A Voice for the Wilderness
Published on Wednesday, July 13, 2005 by the Boston Globe
A Voice for the Wilderness
by Derrick Z. Jackson
 
On the White House design to drill for oil in the Arctic National Wildlife Refuge, a certain person said: ''One is entitled to wonder about this administration's concern over energy security. A policy that continues primary emphasis on digging up a little more fragile land for a little more oil is not a substitute for a sound, long-range energy program and, in fact, will perpetuate our increasing dependence on foreign oil."

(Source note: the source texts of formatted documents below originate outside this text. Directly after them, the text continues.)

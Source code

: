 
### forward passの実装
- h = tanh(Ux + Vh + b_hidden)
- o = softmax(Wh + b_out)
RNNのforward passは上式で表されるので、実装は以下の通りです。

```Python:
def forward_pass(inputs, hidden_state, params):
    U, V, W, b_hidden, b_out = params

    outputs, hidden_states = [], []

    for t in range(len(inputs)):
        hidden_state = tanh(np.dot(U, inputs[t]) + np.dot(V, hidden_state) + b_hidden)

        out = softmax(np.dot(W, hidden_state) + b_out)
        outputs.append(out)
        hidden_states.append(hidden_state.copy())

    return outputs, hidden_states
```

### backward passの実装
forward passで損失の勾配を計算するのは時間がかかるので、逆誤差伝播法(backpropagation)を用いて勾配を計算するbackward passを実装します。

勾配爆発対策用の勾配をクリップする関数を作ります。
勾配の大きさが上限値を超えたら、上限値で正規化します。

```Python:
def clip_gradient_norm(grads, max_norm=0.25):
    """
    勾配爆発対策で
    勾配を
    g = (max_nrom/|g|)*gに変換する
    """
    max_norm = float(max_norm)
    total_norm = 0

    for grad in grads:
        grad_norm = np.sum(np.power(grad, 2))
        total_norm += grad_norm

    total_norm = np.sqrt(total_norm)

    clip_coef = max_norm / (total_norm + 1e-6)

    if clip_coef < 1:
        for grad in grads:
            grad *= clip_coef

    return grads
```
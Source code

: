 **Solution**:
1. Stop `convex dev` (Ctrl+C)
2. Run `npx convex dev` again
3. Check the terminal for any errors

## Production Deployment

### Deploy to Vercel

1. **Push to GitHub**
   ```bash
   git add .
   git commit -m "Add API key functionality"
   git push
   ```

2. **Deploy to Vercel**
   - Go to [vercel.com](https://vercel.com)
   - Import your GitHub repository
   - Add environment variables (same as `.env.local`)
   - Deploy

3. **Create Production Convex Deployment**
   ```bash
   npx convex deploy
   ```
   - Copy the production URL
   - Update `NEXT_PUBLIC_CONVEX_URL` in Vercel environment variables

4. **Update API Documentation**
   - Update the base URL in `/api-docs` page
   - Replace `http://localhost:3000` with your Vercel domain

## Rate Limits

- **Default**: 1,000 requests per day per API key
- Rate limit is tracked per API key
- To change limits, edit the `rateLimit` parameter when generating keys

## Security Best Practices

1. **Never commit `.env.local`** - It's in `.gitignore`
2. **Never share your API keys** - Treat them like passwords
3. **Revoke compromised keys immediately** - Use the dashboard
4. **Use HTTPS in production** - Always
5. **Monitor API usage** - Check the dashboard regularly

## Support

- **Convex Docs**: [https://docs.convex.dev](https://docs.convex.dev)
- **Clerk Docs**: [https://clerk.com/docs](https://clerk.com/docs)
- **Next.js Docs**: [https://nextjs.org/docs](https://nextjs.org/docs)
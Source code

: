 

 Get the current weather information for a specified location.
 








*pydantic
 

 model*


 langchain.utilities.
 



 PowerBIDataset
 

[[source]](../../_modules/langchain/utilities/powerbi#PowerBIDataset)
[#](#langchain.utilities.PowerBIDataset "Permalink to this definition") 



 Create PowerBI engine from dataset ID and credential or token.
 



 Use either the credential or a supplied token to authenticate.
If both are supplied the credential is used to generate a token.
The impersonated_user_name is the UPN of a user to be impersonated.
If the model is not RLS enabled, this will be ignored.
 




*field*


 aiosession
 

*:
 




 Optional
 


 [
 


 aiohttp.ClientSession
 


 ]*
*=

That could have been said today as President Bush drives Congress to the brink of drilling. The House passed an energy bill that would allow oil drilling in the refuge. In the Senate, Republicans are avoiding a Democratic filibuster by placing drilling in a separate budget bill. Once again, neither the House nor the Senate endorsed the most obvious way to reduce our dependence on foreign oil: raising automotive fuel economy.

Actually, the above concern for the refuge was voiced 18 years ago by Gaylord Nelson. Nelson, who died last week at the age of 89, is the former Wisconsin senator and governor who founded Earth Day in 1970. In 1987, he was a spokesman for the Wilderness Society, a loud voice during the 12 years that the Reagan and senior Bush administrations pushed for drilling.

Ronald Reagan's first term was marked by the spectacular reign of Interior Secretary James Watt, who launched a wholesale opening up of natural lands to energy exploration but had to resign after bragging that he had a diverse staff of ''a black . . . a woman, two Jews, and a cripple." In 1984, Nelson said of the first term: ''The whole record is negative. I think it's a disaster in all respects. They've crippled the Environmental Protection Agency, they've gutted its budget, made it impossible to enforce the law. They've done nothing about acid rain."

In a speech before the National Press Club in 1990, Nelson said he founded Earth Day because, in his view, the most important issue facing human beings, above nuclear war, the economy, and jobs ''is the status of the resources on this planet. . . . Our air, water, soil, forests, oceans, rivers, lakes, scenic beauty, wildlife habitat, minerals, that is the wealth of the country. That's our wealth. And that wealth determines our standard of living, and it determines the quality, physical quality of our lives."

Nelson kept speaking right up until his death. In a 2003 appearance before the National Press Club, Nelson was asked to compare the administration of the junior Bush to past ones. Nelson said: ''I think this has been the most negative one. I thought of the slogan that I would support: 'Let's bring back Watt.' "

Nelson was asked anew about drilling in the Arctic National Wildlife Refuge. Bush had continued to push for it despite a National Academy of Sciences report that found that drilling had already degraded Alaska's North Slope. Nelson said: ''I'm opposed to it. Well, unless they include some graveyards, and they ought to have the guts enough to propose that we drill there."

In his last guest columns in Wisconsin newspapers last fall, Nelson said the refuge was Bush's ''centerpiece" of a misguided energy policy. He quoted President Eisenhower, who said: ''As we peer into society's future, we -- you and I, and our government -- must avoid the impulse to live only for today, plundering for our own ease and convenience the precious resources of tomorrow. We cannot mortgage the material assets of our grandchildren without risking the loss also of their political and spiritual heritage. We want democracy to survive for all generations to come, not to become the insolvent phantom of tomorrow."

Congress is headed toward plunder, with no thought to Nelson's legacy and the generations to come. Nelson said: ''Only the president has the prestige to step forward and capture the attention of the nation and provide the leadership so important at this stage in history. . . . The nation is confronted with a challenge far, far more serious than any war or economic depression in the history of our nation. The president has a golden opportunity to grasp this issue and steer the country on a path that will preserve the integrity of our sustaining ecosystem and the stability of our economic system. . . . Some president sometime must face the challenge on this issue. Let us hope it starts with President Bush."

Nelson said that in 1990 about Bush the elder. The son steers the country on a path that desecrates Nelson's grave.